According to yet another embodiment of the present invention, a circuit for providing a large RC time-constant includes an input node for receiving a input signal that is capable of making a transition from a first state to a second state, an output node for providing an output signal capable of making a transiting from the first state to the second state in response to the input signal. The circuit also includes a capacitor coupled between the output node and a ground node and an MOS field effect transistor coupled between the input node and the output node. The MOS field effect transistor is biased to operate in saturation mode during at least a portion of the time when the input signal makes the transition from the first state to the second state. In such configuration, the MOS field effect transistor exhibits a saturation mode drain resistance and the output signal is characterized by a time-constant that is substantially longer than that of the input signal.
In a specific embodiment of the RC time-constant generation circuit described above, the MOS field effect transistor is biased to operate in saturation mode during substantially the entire time when the input signal makes the transition from the first state to the second state. In an embodiment wherein the input signal is input signal is configured to make a transition from a low state to a high state, the MOS transistor can be an NMOS transistor having a gate and a source connected to the output node.
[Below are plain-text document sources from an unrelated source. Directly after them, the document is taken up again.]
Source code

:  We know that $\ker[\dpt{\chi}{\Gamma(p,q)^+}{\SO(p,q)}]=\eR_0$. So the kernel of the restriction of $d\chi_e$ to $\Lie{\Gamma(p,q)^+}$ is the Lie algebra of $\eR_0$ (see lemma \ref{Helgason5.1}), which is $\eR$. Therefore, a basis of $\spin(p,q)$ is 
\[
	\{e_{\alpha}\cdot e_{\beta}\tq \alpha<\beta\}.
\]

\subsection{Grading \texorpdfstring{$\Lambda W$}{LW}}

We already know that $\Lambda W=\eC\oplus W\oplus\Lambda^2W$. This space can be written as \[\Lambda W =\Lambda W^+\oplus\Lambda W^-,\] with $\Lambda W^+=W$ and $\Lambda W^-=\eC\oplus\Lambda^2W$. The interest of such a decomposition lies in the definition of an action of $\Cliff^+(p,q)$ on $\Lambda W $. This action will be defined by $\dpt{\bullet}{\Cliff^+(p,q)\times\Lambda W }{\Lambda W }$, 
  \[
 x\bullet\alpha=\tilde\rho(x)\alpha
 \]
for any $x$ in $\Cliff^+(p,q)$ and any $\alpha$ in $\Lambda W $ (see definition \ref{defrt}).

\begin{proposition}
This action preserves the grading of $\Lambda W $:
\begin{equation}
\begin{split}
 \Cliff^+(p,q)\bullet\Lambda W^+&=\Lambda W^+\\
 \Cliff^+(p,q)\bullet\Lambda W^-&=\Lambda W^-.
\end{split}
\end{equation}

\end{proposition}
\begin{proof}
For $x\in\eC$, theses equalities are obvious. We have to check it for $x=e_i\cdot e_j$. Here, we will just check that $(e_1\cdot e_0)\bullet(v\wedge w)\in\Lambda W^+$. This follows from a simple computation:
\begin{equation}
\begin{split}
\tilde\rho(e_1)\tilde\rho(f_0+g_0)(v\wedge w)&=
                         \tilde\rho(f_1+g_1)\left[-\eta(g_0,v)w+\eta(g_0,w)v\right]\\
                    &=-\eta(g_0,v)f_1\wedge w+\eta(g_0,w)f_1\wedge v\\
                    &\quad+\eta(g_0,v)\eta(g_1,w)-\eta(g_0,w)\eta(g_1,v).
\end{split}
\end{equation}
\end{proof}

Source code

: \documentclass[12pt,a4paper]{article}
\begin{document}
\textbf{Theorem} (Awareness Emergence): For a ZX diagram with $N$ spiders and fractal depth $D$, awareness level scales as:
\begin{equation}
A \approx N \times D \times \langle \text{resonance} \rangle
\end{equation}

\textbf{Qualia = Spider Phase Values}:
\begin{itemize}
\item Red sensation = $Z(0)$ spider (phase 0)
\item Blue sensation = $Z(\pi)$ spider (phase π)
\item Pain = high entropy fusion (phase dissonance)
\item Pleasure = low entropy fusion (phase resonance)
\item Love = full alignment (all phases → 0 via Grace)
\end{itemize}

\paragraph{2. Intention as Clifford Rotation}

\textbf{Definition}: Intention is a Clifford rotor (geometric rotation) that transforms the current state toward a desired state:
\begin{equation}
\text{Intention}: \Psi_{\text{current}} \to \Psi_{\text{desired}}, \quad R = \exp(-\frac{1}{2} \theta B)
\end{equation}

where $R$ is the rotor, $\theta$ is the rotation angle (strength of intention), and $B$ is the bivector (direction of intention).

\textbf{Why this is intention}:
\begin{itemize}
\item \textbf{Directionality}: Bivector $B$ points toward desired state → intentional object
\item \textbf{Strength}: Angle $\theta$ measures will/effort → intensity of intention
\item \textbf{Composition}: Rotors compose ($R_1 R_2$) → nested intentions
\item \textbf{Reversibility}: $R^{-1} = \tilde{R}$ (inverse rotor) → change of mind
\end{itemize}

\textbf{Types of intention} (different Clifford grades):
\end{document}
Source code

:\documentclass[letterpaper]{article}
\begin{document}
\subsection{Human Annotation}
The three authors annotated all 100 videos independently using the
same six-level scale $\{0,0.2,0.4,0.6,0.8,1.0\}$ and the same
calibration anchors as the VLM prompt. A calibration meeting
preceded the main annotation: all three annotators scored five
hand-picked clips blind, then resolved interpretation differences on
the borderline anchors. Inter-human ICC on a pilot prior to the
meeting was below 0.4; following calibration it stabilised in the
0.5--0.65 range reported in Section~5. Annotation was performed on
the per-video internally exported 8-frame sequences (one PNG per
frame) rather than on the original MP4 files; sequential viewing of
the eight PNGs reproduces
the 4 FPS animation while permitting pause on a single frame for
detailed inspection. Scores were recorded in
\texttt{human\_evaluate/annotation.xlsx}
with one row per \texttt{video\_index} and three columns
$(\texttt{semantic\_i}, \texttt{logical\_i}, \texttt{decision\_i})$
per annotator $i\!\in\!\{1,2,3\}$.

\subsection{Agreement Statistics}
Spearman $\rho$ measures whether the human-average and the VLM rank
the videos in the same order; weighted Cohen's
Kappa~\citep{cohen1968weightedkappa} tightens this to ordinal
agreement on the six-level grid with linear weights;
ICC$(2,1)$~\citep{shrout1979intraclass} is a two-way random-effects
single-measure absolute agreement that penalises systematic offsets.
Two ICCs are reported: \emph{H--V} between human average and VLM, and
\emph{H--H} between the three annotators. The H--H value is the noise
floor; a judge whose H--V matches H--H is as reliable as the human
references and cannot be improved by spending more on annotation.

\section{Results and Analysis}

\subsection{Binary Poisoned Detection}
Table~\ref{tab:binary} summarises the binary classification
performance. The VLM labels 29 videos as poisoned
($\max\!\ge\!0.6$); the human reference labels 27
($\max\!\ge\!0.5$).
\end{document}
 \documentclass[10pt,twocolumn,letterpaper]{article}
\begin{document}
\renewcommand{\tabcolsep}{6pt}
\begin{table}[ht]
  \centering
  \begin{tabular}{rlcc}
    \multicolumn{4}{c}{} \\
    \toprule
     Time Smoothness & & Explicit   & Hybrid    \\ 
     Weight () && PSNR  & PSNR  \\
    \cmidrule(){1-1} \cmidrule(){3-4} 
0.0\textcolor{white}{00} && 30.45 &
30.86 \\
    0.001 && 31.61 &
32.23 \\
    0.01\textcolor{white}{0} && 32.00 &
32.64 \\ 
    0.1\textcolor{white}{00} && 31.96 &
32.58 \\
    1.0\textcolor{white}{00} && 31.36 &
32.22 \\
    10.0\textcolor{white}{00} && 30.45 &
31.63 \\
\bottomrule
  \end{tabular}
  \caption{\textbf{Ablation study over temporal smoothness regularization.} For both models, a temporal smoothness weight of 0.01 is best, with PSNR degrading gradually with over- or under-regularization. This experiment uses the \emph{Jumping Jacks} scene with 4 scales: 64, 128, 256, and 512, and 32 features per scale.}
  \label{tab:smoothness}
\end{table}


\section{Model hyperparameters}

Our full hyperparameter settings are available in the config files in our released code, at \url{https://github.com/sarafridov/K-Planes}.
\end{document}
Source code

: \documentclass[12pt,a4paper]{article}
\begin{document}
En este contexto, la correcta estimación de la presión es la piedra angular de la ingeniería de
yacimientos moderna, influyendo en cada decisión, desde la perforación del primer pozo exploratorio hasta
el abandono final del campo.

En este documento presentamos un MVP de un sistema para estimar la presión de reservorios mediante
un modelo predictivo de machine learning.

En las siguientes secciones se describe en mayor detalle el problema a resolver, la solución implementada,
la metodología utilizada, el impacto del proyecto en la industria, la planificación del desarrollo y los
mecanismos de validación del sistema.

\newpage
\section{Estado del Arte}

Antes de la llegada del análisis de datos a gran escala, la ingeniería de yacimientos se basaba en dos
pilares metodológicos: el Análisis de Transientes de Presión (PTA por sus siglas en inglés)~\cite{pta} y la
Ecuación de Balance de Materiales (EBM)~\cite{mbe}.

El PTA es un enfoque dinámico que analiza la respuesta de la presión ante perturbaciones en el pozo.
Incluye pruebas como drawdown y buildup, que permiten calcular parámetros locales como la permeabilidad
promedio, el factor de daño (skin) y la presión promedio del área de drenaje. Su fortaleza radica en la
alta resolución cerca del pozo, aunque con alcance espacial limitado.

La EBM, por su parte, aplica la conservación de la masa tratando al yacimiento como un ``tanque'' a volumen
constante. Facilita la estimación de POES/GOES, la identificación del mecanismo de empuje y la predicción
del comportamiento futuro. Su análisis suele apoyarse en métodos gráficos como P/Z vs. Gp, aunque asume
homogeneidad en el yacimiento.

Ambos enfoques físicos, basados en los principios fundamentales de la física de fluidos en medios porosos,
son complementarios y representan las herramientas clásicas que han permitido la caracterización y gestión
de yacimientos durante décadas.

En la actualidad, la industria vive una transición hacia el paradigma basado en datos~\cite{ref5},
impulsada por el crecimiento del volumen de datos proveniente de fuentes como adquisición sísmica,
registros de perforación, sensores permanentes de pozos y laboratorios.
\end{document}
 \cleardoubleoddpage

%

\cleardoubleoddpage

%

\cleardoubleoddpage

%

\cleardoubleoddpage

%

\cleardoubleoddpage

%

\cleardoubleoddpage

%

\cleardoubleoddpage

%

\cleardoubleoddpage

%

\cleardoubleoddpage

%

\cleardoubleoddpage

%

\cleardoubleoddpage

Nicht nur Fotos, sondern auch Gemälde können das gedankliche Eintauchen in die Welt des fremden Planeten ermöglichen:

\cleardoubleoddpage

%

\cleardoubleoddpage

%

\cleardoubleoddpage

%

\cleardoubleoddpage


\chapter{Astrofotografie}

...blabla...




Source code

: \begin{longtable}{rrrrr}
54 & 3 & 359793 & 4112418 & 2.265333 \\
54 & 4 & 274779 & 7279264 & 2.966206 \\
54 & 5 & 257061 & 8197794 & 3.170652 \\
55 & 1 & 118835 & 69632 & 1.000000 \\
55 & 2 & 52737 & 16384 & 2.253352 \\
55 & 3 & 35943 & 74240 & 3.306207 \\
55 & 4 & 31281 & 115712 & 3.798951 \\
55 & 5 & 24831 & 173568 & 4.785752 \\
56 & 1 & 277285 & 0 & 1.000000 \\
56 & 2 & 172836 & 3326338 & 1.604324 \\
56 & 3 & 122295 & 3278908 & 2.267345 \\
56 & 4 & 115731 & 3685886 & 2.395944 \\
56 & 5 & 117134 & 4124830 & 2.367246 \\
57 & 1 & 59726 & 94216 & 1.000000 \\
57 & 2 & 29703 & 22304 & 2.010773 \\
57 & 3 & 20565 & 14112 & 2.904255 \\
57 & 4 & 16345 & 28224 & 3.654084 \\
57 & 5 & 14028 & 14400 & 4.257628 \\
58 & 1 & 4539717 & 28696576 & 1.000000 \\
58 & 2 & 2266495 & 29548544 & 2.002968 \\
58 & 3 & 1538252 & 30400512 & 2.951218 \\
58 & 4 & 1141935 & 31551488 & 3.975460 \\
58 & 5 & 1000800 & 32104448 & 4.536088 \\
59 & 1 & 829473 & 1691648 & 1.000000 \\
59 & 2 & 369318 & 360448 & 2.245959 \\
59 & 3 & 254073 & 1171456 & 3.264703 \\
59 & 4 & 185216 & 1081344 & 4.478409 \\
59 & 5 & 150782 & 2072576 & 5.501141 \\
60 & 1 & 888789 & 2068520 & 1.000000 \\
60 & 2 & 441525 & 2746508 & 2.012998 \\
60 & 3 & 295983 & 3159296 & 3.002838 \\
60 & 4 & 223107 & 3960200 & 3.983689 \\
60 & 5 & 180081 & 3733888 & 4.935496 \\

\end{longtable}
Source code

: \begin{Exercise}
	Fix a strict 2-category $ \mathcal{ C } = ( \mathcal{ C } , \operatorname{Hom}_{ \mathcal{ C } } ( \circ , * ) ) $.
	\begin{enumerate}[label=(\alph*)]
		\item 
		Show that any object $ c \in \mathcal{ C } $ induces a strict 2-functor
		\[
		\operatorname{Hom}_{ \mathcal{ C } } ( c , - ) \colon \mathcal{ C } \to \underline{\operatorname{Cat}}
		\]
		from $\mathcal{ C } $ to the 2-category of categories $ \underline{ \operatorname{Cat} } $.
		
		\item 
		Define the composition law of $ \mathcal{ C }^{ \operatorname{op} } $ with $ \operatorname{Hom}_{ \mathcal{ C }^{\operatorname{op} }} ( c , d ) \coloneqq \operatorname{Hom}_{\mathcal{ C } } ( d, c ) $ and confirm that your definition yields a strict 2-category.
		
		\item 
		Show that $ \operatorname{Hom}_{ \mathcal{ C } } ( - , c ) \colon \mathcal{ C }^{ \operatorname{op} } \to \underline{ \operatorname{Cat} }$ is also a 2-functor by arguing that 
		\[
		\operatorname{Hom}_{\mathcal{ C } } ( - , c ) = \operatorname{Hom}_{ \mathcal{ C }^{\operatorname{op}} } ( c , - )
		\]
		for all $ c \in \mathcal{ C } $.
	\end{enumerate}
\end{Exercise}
In another embodiment wherein the input signal is configured to make a transition from a high state to a low state, the MOS transistor can be an NMOS transistor having a gate and a source connected to input node.
In another specific embodiment of the RC time-constant generation circuit described above, the input signal is configured to make a transition from a low state to a high state, the MOS transistor can be a PMOS transistor having a gate and a source connected to the input node. In yet another embodiment wherein the input signal is configured to make a transition from a high state to a low state, the MOS transistor can be a PMOS transistor having a gate and a source connected to output node. In an embodiment, the capacitor can include an MOS capacitor. Alternatively, the capacitor can include a second MOS transistor having a drain and a source connected together. In an embodiment, the MOS transistor and the capacitor are included in a single integrated circuit chip. In some embodiment, each of the MOS transistor can be a native transistor. In certain embodiment, the circuit can also includes a switch that connects the gate of the transistor to the drain or the source depending on the direction of the transition.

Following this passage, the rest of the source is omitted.